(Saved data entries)
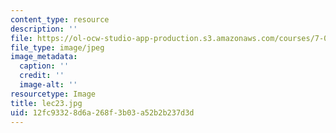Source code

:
 ```yaml
---
content_type: resource
description: ''
file: https://ol-ocw-studio-app-production.s3.amazonaws.com/courses/7-014-introductory-biology-spring-2005/12fc93328d6a268f3b03a52b2b237d3d_lec23.jpg
file_type: image/jpeg
image_metadata:
  caption: ''
  credit: ''
  image-alt: ''
resourcetype: Image
title: lec23.jpg
uid: 12fc9332-8d6a-268f-3b03-a52b2b237d3d
---
```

Work instruction -
Word for word, copy all the entries above, but with no pictures.

Written answer -
Source code

:
 ```yaml
---
content_type: resource
description: ''
file: https://ol-ocw-studio-app-production.s3.amazonaws.com/courses/7-014-introductory-biology-spring-2005/12fc93328d6a268f3b03a52b2b237d3d_lec23.jpg
file_type: image/jpeg
image_metadata:
  caption: ''
  credit: ''
  image-alt: ''
resourcetype: Image
title: lec23.jpg
uid: 12fc9332-8d6a-268f-3b03-a52b2b237d3d
---
```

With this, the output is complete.